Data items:

+++

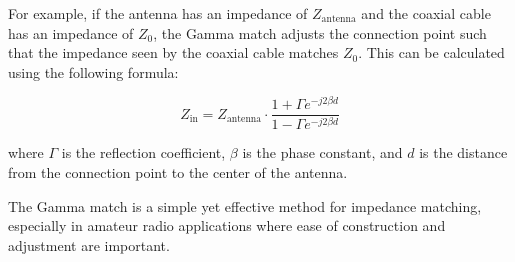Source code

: For example, if the antenna has an impedance of \( Z_{\text{antenna}} \) and the coaxial cable has an impedance of \( Z_0 \), the Gamma match adjusts the connection point such that the impedance seen by the coaxial cable matches \( Z_0 \). This can be calculated using the following formula:

\[
Z_{\text{in}} = Z_{\text{antenna}} \cdot \frac{1 + \Gamma e^{-j2\beta d}}{1 - \Gamma e^{-j2\beta d}}
\]

where \( \Gamma \) is the reflection coefficient, \( \beta \) is the phase constant, and \( d \) is the distance from the connection point to the center of the antenna.

The Gamma match is a simple yet effective method for impedance matching, especially in amateur radio applications where ease of construction and adjustment are important.

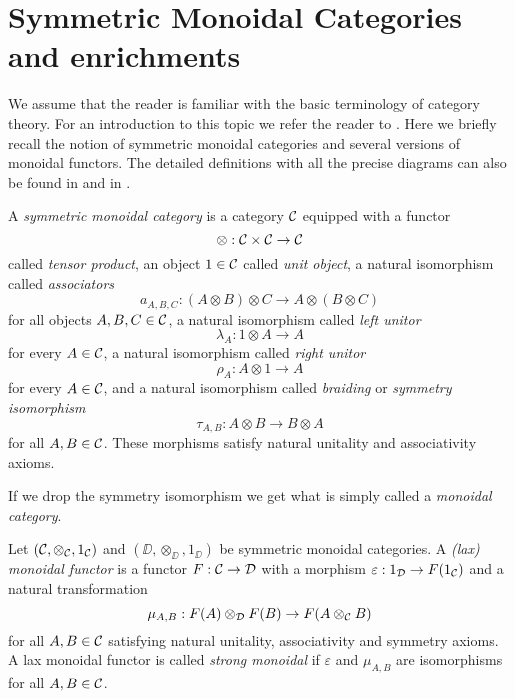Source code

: \documentclass[Thesis.tex]{subfiles}
\begin{document}
\section{Symmetric Monoidal Categories and enrichments}\label{back1}

We assume that the reader is familiar with the basic terminology of category theory. For an introduction to this topic we refer the reader to \cite{maclane}. Here we briefly recall the notion of symmetric monoidal categories and several versions of monoidal functors. The detailed definitions with all the precise diagrams can also be found in \cite{maclane} and in \cite{borceux}.

\begin{defin}
A \emph{symmetric monoidal category} is a category ${\mathcal C}$ equipped with a functor 
\[\otimes:{\mathcal C}\times{\mathcal C}\to{\mathcal C}\]
called \emph{tensor product}, an object $1\in{\mathcal C}$
called \emph{unit object}, a natural isomorphism called \emph{associators}
\[a_{A,B,C} : (A \otimes B) \otimes C \to A \otimes (B \otimes C)\]
for all objects $A,B,C\in{\mathcal C}$, a natural isomorphism called \emph{left unitor}
\[\lambda_A:1\otimes A\to A\]
for every $A\in{\mathcal C}$, a natural isomorphism  called \emph{right unitor}
\[\rho_A:A\otimes 1\to A\]
for every $A\in{\mathcal C}$, and a natural isomorphism called \emph{braiding} or \emph{symmetry isomorphism}
\[\tau_{A,B}:A\otimes B \to B\otimes A\]
for all $A,B\in{\mathcal C}$. These morphisms satisfy natural unitality and associativity axioms.
\end{defin}

\begin{remark}
If we drop the symmetry isomorphism we get what is simply called a \emph{monoidal category}.
\end{remark}

\begin{defin}
Let $({\mathcal C},\otimes_{\mathcal C}, 1_{\mathcal C})$ and $(\DD, \otimes_\DD, 1_\DD)$ be symmetric monoidal categories. A \emph{(lax) monoidal functor} is a functor $F:{\mathcal C}\to{\mathcal D}$ with a morphism $\varepsilon:1_{\mathcal D}\to F(1_{\mathcal C})$
and a natural transformation
\[\mu_{A,B}:F(A)\otimes_{\mathcal D}  F(B)\to F(A\otimes_{\mathcal C} B)\]
for all $A,B\in{\mathcal C}$ satisfying natural unitality, associativity and symmetry axioms. A lax monoidal functor is called \emph{strong monoidal} if $\varepsilon$ and $\mu_{A,B}$ are isomorphisms for all $A,B\in{\mathcal C}$.
\end{defin}
\end{document}
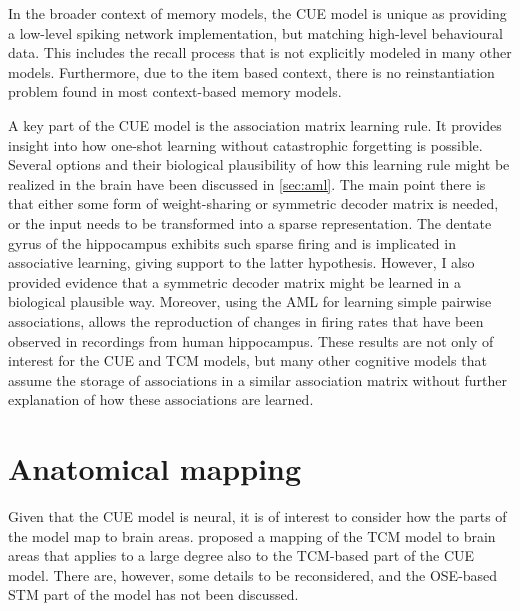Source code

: In the broader context of memory models, the CUE model is unique as providing a low-level spiking network implementation, but matching high-level behavioural data.
This includes the recall process that is not explicitly modeled in many other models.
Furthermore, due to the item based context, there is no reinstantiation problem found in most context-based memory models.

A key part of the CUE model is the association matrix learning rule.
It provides insight into how one-shot learning without catastrophic forgetting is possible.
Several options and their biological plausibility of how this learning rule might be realized in the brain have been discussed in \cref{sec:aml}.
The main point there is that either some form of weight-sharing or symmetric decoder matrix is needed, or the input needs to be transformed into a sparse representation.
The dentate gyrus of the hippocampus exhibits such sparse firing and is implicated in associative learning, giving support to the latter hypothesis.
However, I also provided evidence that a symmetric decoder matrix might be learned in a biological plausible way.
Moreover, using the AML for learning simple pairwise associations, allows the reproduction of changes in firing rates that have been observed in recordings from human hippocampus.
These results are not only of interest for the CUE and TCM models, but many other cognitive models that assume the storage of associations in a similar association matrix without further explanation of how these associations are learned.




\section{Anatomical mapping}

Given that the CUE model is neural, it is of interest to consider how the parts of the model map to brain areas.
\Textcite{howard2005} proposed a mapping of the TCM model to brain areas that applies to a large degree also to the TCM-based part of the CUE model.
There are, however, some details to be reconsidered, and the OSE-based STM part of the model has not been discussed.

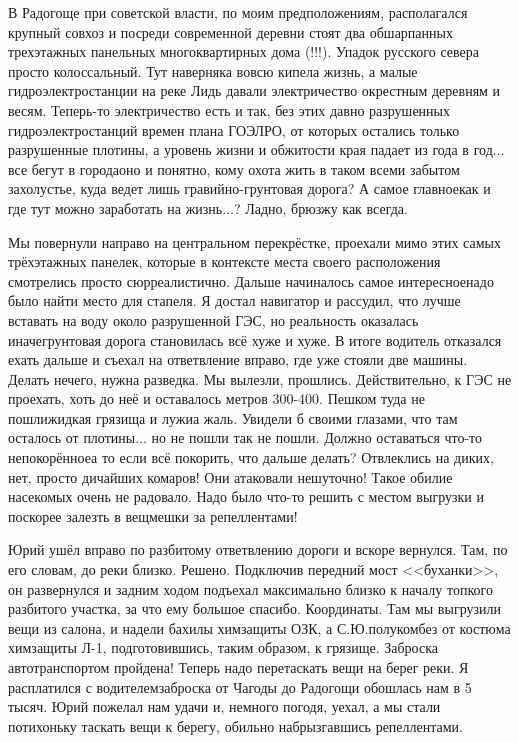 В Радогоще при советской власти, по моим предположениям, располагался крупный совхоз и посреди современной деревни стоят два обшарпанных трехэтажных панельных многоквартирных дома (!!!). Упадок русского севера просто колоссальный. Тут наверняка вовсю кипела жизнь, а малые гидроэлектростанции на реке Лидь давали электричество окрестным деревням и весям. Теперь-то электричество есть и так, без этих давно разрушенных гидроэлектростанций времен плана ГОЭЛРО, от которых остались только разрушенные плотины, а уровень жизни и обжитости края падает из года в год$\ldots$ все бегут в города\mdash оно и понятно, кому охота жить в таком всеми забытом захолустье, куда ведет лишь гравийно-грунтовая дорога? А самое главное\mdash как и где тут можно заработать на жизнь$\ldots$? Ладно, брюзжу как всегда. 

Мы повернули направо на центральном перекрёстке, проехали мимо этих самых трёхэтажных панелек, которые в контексте места своего расположения смотрелись просто сюрреалистично. Дальше начиналось самое интересное\mdash надо было найти место для стапеля. Я достал навигатор и рассудил, что лучше вставать на воду около разрушенной ГЭС, но реальность оказалась иначе\mdash грунтовая дорога становилась всё хуже и хуже. В итоге водитель отказался ехать дальше и съехал на ответвление вправо, где уже стояли две машины. Делать нечего, нужна разведка. Мы вылезли, прошлись. Действительно, к ГЭС не проехать, хоть до неё и оставалось метров 300-400. Пешком туда не пошли\mdash жидкая грязища и лужи\mdash а жаль. Увидели б своими глазами, что там осталось от плотины$\ldots$ но не пошли так не пошли. Должно оставаться что-то непокорённое\mdash а то если всё покорить, что дальше делать? Отвлеклись на диких, нет, просто дичайших комаров! Они атаковали нешуточно! Такое обилие насекомых очень не радовало. Надо было что-то решить с местом выгрузки и поскорее залезть в вещмешки за репеллентами!

Юрий ушёл вправо по разбитому ответвлению дороги и вскоре вернулся. Там, по его словам, до реки близко. Решено. Подключив передний мост <<буханки>>, он развернулся и задним ходом подъехал максимально близко к началу топкого разбитого участка, за что ему большое спасибо. Координаты\mdash \CoordsLidSeventeenStapel. Там мы выгрузили вещи из салона, и надели бахилы химзащиты ОЗК, а С.Ю.\mdash полукомбез от костюма химзащиты Л-1, подготовившись, таким образом, к грязище. Заброска автотранспортом пройдена! Теперь надо перетаскать вещи на берег реки. Я расплатился с водителем\mdash заброска от Чагоды до Радогощи обошлась нам в 5 тысяч. Юрий пожелал нам удачи и, немного погодя, уехал, а мы стали потихоньку таскать вещи к берегу, обильно набрызгавшись репеллентами.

+++

Write out every record above exactly, leaving no picture in the result.

Solution to this task
Source code

: For example, if the antenna has an impedance of \( Z_{\text{antenna}} \) and the coaxial cable has an impedance of \( Z_0 \), the Gamma match adjusts the connection point such that the impedance seen by the coaxial cable matches \( Z_0 \). This can be calculated using the following formula:

\[
Z_{\text{in}} = Z_{\text{antenna}} \cdot \frac{1 + \Gamma e^{-j2\beta d}}{1 - \Gamma e^{-j2\beta d}}
\]

where \( \Gamma \) is the reflection coefficient, \( \beta \) is the phase constant, and \( d \) is the distance from the connection point to the center of the antenna.

The Gamma match is a simple yet effective method for impedance matching, especially in amateur radio applications where ease of construction and adjustment are important.

Source code

: \documentclass[Thesis.tex]{subfiles}
\begin{document}
\section{Symmetric Monoidal Categories and enrichments}\label{back1}

We assume that the reader is familiar with the basic terminology of category theory. For an introduction to this topic we refer the reader to \cite{maclane}. Here we briefly recall the notion of symmetric monoidal categories and several versions of monoidal functors. The detailed definitions with all the precise diagrams can also be found in \cite{maclane} and in \cite{borceux}.

\begin{defin}
A \emph{symmetric monoidal category} is a category ${\mathcal C}$ equipped with a functor 
\[\otimes:{\mathcal C}\times{\mathcal C}\to{\mathcal C}\]
called \emph{tensor product}, an object $1\in{\mathcal C}$
called \emph{unit object}, a natural isomorphism called \emph{associators}
\[a_{A,B,C} : (A \otimes B) \otimes C \to A \otimes (B \otimes C)\]
for all objects $A,B,C\in{\mathcal C}$, a natural isomorphism called \emph{left unitor}
\[\lambda_A:1\otimes A\to A\]
for every $A\in{\mathcal C}$, a natural isomorphism  called \emph{right unitor}
\[\rho_A:A\otimes 1\to A\]
for every $A\in{\mathcal C}$, and a natural isomorphism called \emph{braiding} or \emph{symmetry isomorphism}
\[\tau_{A,B}:A\otimes B \to B\otimes A\]
for all $A,B\in{\mathcal C}$. These morphisms satisfy natural unitality and associativity axioms.
\end{defin}

\begin{remark}
If we drop the symmetry isomorphism we get what is simply called a \emph{monoidal category}.
\end{remark}

\begin{defin}
Let $({\mathcal C},\otimes_{\mathcal C}, 1_{\mathcal C})$ and $(\DD, \otimes_\DD, 1_\DD)$ be symmetric monoidal categories. A \emph{(lax) monoidal functor} is a functor $F:{\mathcal C}\to{\mathcal D}$ with a morphism $\varepsilon:1_{\mathcal D}\to F(1_{\mathcal C})$
and a natural transformation
\[\mu_{A,B}:F(A)\otimes_{\mathcal D}  F(B)\to F(A\otimes_{\mathcal C} B)\]
for all $A,B\in{\mathcal C}$ satisfying natural unitality, associativity and symmetry axioms. A lax monoidal functor is called \emph{strong monoidal} if $\varepsilon$ and $\mu_{A,B}$ are isomorphisms for all $A,B\in{\mathcal C}$.
\end{defin}
\end{document}
Source code

: In the broader context of memory models, the CUE model is unique as providing a low-level spiking network implementation, but matching high-level behavioural data.
This includes the recall process that is not explicitly modeled in many other models.
Furthermore, due to the item based context, there is no reinstantiation problem found in most context-based memory models.

A key part of the CUE model is the association matrix learning rule.
It provides insight into how one-shot learning without catastrophic forgetting is possible.
Several options and their biological plausibility of how this learning rule might be realized in the brain have been discussed in \cref{sec:aml}.
The main point there is that either some form of weight-sharing or symmetric decoder matrix is needed, or the input needs to be transformed into a sparse representation.
The dentate gyrus of the hippocampus exhibits such sparse firing and is implicated in associative learning, giving support to the latter hypothesis.
However, I also provided evidence that a symmetric decoder matrix might be learned in a biological plausible way.
Moreover, using the AML for learning simple pairwise associations, allows the reproduction of changes in firing rates that have been observed in recordings from human hippocampus.
These results are not only of interest for the CUE and TCM models, but many other cognitive models that assume the storage of associations in a similar association matrix without further explanation of how these associations are learned.




\section{Anatomical mapping}

Given that the CUE model is neural, it is of interest to consider how the parts of the model map to brain areas.
\Textcite{howard2005} proposed a mapping of the TCM model to brain areas that applies to a large degree also to the TCM-based part of the CUE model.
There are, however, some details to be reconsidered, and the OSE-based STM part of the model has not been discussed.

 В Радогоще при советской власти, по моим предположениям, располагался крупный совхоз и посреди современной деревни стоят два обшарпанных трехэтажных панельных многоквартирных дома (!!!). Упадок русского севера просто колоссальный. Тут наверняка вовсю кипела жизнь, а малые гидроэлектростанции на реке Лидь давали электричество окрестным деревням и весям. Теперь-то электричество есть и так, без этих давно разрушенных гидроэлектростанций времен плана ГОЭЛРО, от которых остались только разрушенные плотины, а уровень жизни и обжитости края падает из года в год$\ldots$ все бегут в города\mdash оно и понятно, кому охота жить в таком всеми забытом захолустье, куда ведет лишь гравийно-грунтовая дорога? А самое главное\mdash как и где тут можно заработать на жизнь$\ldots$? Ладно, брюзжу как всегда. 

Мы повернули направо на центральном перекрёстке, проехали мимо этих самых трёхэтажных панелек, которые в контексте места своего расположения смотрелись просто сюрреалистично. Дальше начиналось самое интересное\mdash надо было найти место для стапеля. Я достал навигатор и рассудил, что лучше вставать на воду около разрушенной ГЭС, но реальность оказалась иначе\mdash грунтовая дорога становилась всё хуже и хуже. В итоге водитель отказался ехать дальше и съехал на ответвление вправо, где уже стояли две машины. Делать нечего, нужна разведка. Мы вылезли, прошлись. Действительно, к ГЭС не проехать, хоть до неё и оставалось метров 300-400. Пешком туда не пошли\mdash жидкая грязища и лужи\mdash а жаль. Увидели б своими глазами, что там осталось от плотины$\ldots$ но не пошли так не пошли. Должно оставаться что-то непокорённое\mdash а то если всё покорить, что дальше делать? Отвлеклись на диких, нет, просто дичайших комаров! Они атаковали нешуточно! Такое обилие насекомых очень не радовало. Надо было что-то решить с местом выгрузки и поскорее залезть в вещмешки за репеллентами!

Юрий ушёл вправо по разбитому ответвлению дороги и вскоре вернулся. Там, по его словам, до реки близко. Решено. Подключив передний мост <<буханки>>, он развернулся и задним ходом подъехал максимально близко к началу топкого разбитого участка, за что ему большое спасибо. Координаты\mdash \CoordsLidSeventeenStapel. Там мы выгрузили вещи из салона, и надели бахилы химзащиты ОЗК, а С.Ю.\mdash полукомбез от костюма химзащиты Л-1, подготовившись, таким образом, к грязище. Заброска автотранспортом пройдена! Теперь надо перетаскать вещи на берег реки. Я расплатился с водителем\mdash заброска от Чагоды до Радогощи обошлась нам в 5 тысяч. Юрий пожелал нам удачи и, немного погодя, уехал, а мы стали потихоньку таскать вещи к берегу, обильно набрызгавшись репеллентами.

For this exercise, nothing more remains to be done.